In the microscopic images the individual hemp fibres and their colour are clearly visible (natural colour of hemp fibres in unbleached Paper 1and bleached hemp fibres in Paper 2). The results of chemical properties have shown how Paper 1 have the lowest content of ash (0.735%) and the highest content of moisture (4.980%). Paper 1 is handmade paper consisted only from natural unbleached hemp fibres with very small share of inorganic components. Therefore it can be concluded that chemical treatment of fibres and the addition of chemicals during papermaking process, affecting the absorption of moisture. Namely, Paper 1 absorb the most moisture from the air comparing to the other papers what is the consequence of the smallest share of ash (indicates the smallest addition of chemicals). Unlike him, the Paper 3 (industrial paper made of hemp fibres with a share of 25%) has the largest proportion of ash (4.078%) and the lowest moisture content (3.092%). The chemical composition of the paper and the papermaking method (handmade/industrial) significantly affect the moisture content and ash content in the paper.
Measured brightness value is the lowest for Paper 1 (37.698) and the highest for Paper 3 (81.586). In the CIE L*a*b* colour space the value L* represents the lightness of the colour, while the value +a* represents redness or the value –a* represents greenness and the +b* value represents yellowness or the value –b* represents blueness. For all analysed papers the colour values (a* and b*) are positive, which gives printing substrates the appearance of red-yellow colour. The highest values of +a* and +b* are measured on Paper 1 (unbleached hemp fibres), significantly lower on Paper 2 (bleached hemp fibres) and the lowest on Paper 3 (mixture of hemp and post-consumer fibres). These results confirm that optical properties of paper are in direct dependence on papermaking processes i.e. bleaching.
The roughness of paper surface is connected with paper composition and papermaking process. The highest average surface roughness is measured on Paper 1 (5.695 µm), lower on Paper 2 (4.770 µm) and lowest Ra value is measured on Paper 3 (4.395 µm).

Samples	L*	a*	b*	Ra (µm)
Samples	L*	a*	b*	Ra (µm)
Print 1	23.039	1.685	2.563	6.052
Print 2	22.978	0.761	1.084	4.376
Print 3	23.854	0.617	0.473	5.272

By printing the hemp fibre based paper in full-tone of black colour, L* value is significantly reduced for all samples (Table 3). The values of a* and b* measured after printing are still positive (the prints are still in the red and yellow part of the spectrum), but their values in relation to the unprinted papers are significantly smaller. In fact, their values are still at highest on prints made on Paper 1. Generally, the surface roughness of the prints is increased in relation with unprinted paper sample. The highest measured Ra value is on Print 1.

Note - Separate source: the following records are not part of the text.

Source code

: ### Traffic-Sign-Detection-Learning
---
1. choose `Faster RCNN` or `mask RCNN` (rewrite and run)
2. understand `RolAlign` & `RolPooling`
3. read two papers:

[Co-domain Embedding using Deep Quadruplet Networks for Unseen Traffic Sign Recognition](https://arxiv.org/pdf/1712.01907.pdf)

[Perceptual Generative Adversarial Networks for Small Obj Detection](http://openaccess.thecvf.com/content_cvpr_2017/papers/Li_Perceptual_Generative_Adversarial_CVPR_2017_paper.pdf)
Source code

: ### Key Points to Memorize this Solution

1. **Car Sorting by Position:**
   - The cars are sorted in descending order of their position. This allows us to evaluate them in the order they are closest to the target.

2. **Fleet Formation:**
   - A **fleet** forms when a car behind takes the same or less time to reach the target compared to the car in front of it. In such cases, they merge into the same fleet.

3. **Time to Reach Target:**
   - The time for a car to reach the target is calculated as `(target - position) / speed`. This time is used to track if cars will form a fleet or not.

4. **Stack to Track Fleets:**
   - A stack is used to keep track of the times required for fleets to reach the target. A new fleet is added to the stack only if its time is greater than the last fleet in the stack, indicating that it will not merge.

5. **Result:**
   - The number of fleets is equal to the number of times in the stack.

The influence of hemp fibres on chemical resistance of prints was evaluated through Roughness difference (Figure 1) and Euclidean color difference (Figure 2).

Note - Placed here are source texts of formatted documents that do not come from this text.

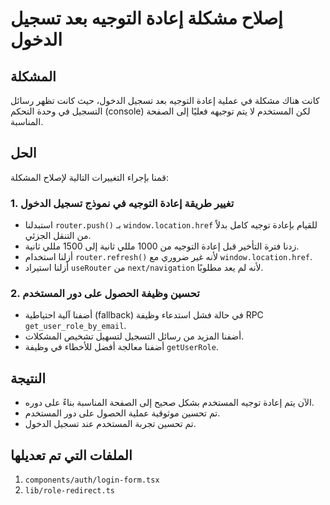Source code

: # إصلاح مشكلة إعادة التوجيه بعد تسجيل الدخول

## المشكلة
كانت هناك مشكلة في عملية إعادة التوجيه بعد تسجيل الدخول، حيث كانت تظهر رسائل التسجيل في وحدة التحكم (console) لكن المستخدم لا يتم توجيهه فعليًا إلى الصفحة المناسبة.

## الحل
قمنا بإجراء التغييرات التالية لإصلاح المشكلة:

### 1. تغيير طريقة إعادة التوجيه في نموذج تسجيل الدخول
- استبدلنا `router.push()` بـ `window.location.href` للقيام بإعادة توجيه كامل بدلاً من التنقل الجزئي.
- زدنا فترة التأخير قبل إعادة التوجيه من 1000 مللي ثانية إلى 1500 مللي ثانية.
- أزلنا استخدام `router.refresh()` لأنه غير ضروري مع `window.location.href`.
- أزلنا استيراد `useRouter` من `next/navigation` لأنه لم يعد مطلوبًا.

### 2. تحسين وظيفة الحصول على دور المستخدم
- أضفنا آلية احتياطية (fallback) في حالة فشل استدعاء وظيفة RPC `get_user_role_by_email`.
- أضفنا المزيد من رسائل التسجيل لتسهيل تشخيص المشكلات.
- أضفنا معالجة أفضل للأخطاء في وظيفة `getUserRole`.

## النتيجة
- الآن يتم إعادة توجيه المستخدم بشكل صحيح إلى الصفحة المناسبة بناءً على دوره.
- تم تحسين موثوقية عملية الحصول على دور المستخدم.
- تم تحسين تجربة المستخدم عند تسجيل الدخول.

## الملفات التي تم تعديلها
1. `components/auth/login-form.tsx`
2. `lib/role-redirect.ts`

Figure 1. The influence of the test liquid agents on prints Euclidean colour difference
Slika 1. Utjecaj kemijskih sredstava na Euklidovu razliku boja otisaka

By comparing spectrophotometric values (L*a*b*) of prints before and after the treatment with test liquid agents, the difference between print colour i.e. ΔE00 is calculated according to equation 1. All used test liquid agents influenced on the CIE L*a*b* values of prints. For all prints treated with all test liquid agents ΔE00 is in range from 0.35 to 2.25 which are not visible to an average observer (Figure 1). If we compare the influence of all test liquid agents on prints Euclidean colour difference, the water had the minor influence on ΔE00 values. The Print 1 and Print 2 have shown the same trend in ΔE00 changings after treatment with test liquid agents as follows: water ˂ alcohol ≈ alkali. For Print 3 ΔE00 values are similar for water and alcohol, and slightly lower for alkali. Print made on Paper 3 shows the greatest stability in all tested liquid agents. From these results it could be assumed how chemical composition of paper has important influence on chemical resistant of prints. Paper 1 and Paper 2 are consisted only from hemp fibres, which are bleached in Paper 2 i.e. unbleached in Paper 1. Paper 3 is a mixture of hemp (25%) and post-consumer fibre. Beside fibres, the chemicals additives in paper have an important influence on chemical resistant of prints. Namely, by analysis of ash content (which is equivalent to inorganic content), it is observed how ash amount in Paper 1 is negligible, slightly higher in Paper 2 and the highest in Paper 3 (Table 2). These results are in accordance with published results Bates et all, which have proven that coated papers and boards show greater chemical stability on alcohol, alkali and water from recycled paper [6].
In Print 1 and Print 2 the ink is in direct contact with hemp virgin fibres, unlike in Print 3 where the ink is in contact mainly with chemicals additives. Therefore the highest chemical resistance shows industrially made Paper 3. On the other hand, bleached hemp fibres in handmade Paper 2 give prints with the lowest chemical resistant regardless to test liquid agent used in this research.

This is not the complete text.